I was recently asked by a consulting client to help speed up a Matlab process. Quite often there are various ways to improve the run-time, and in this particular case it turned out that the best option was to convert the core Matlab processing loop into a multi-threaded Mex function, while keeping the rest (vast majority of program code) in easy-to-maintain Matlab. This resulted in a 160x speedup (25 secs => 0.16 secs). Some of this speedup is attributed to C-code being faster in general than Matlab, another part is due to the multi-threading, and another due to in-place data manipulations that avoid costly memory access and re-allocations.
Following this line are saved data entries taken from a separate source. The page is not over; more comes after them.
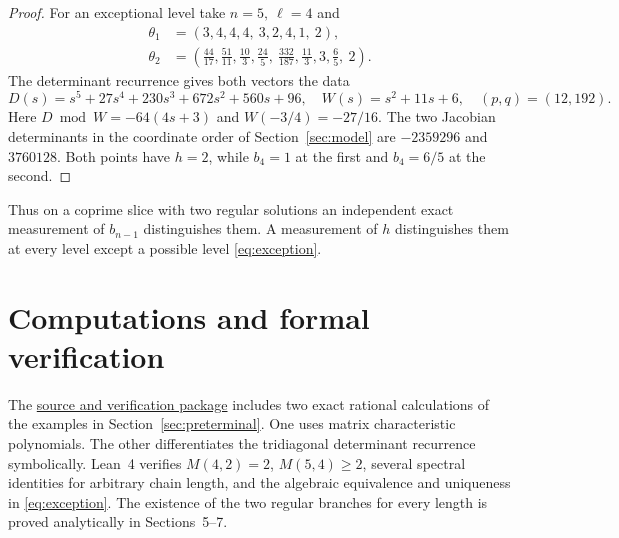 \documentclass[11pt,a4paper]{article}
\begin{document}
\begin{proof}
For an exceptional level take \(n=5,\ \ell=4\) and
\begin{align*}
 \theta_1&=(3,4,4,4,\ 3,2,4,1,\ 2),\\
 \theta_2&=\left(\tfrac{44}{17},\tfrac{51}{11},\tfrac{10}{3},\tfrac{24}{5},\
                 \tfrac{332}{187},\tfrac{11}{3},3,\tfrac65,\ 2\right).
\end{align*}
The determinant recurrence gives both vectors the data
\[
 D(s)=s^5+27s^4+230s^3+672s^2+560s+96,\quad
 W(s)=s^2+11s+6,\quad (p,q)=(12,192).
\]
Here \(D\bmod W=-64(4s+3)\) and \(W(-3/4)=-27/16\).
The two Jacobian determinants in the coordinate order of Section~\ref{sec:model}
are \(-2359296\) and \(3760128\). Both points have \(h=2\), while
\(b_4=1\) at the first and \(b_4=6/5\) at the second.
\end{proof}

Thus on a coprime slice with two regular solutions an independent exact
measurement of \(b_{n-1}\) distinguishes them. A measurement of \(h\)
distinguishes them at every level except a possible level \eqref{eq:exception}.

\section*{Computations and formal verification}
The \href{https://github.com/qqhgdkktu/catenary-identifiability/tree/global-multiplicity-v2/global-multiplicity}{source and verification package}
includes two exact rational calculations of the examples in Section~\ref{sec:preterminal}.
One uses matrix characteristic polynomials. The other differentiates the
tridiagonal determinant recurrence symbolically. Lean~4 verifies
\(M(4,2)=2\), \(M(5,4)\ge2\), several spectral identities for arbitrary
chain length, and the algebraic equivalence and uniqueness in
\eqref{eq:exception}. The existence of the two regular branches for every
length is proved analytically in Sections~5--7.
\end{document}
In today’s post I will share some of the insights relating to this MEX conversion, which could be adapted for many other similar use-cases. Additional Matlab speed-up techniques can be found in other performance-related posts on this website, as well in my book Accelerating MATLAB Performance.
There are quite a few online resources about creating Mex files, so I will not focus on this aspect. I’ll assume that the reader is already familiar with the concept of using Mex functions, which are simply dynamically-linked libraries that have a predefined entry-function syntax and predefined platform-specific extension. Instead, I’ll focus on how to create and debug a multi-threaded Mex function, so that it runs in parallel on all CPU cores.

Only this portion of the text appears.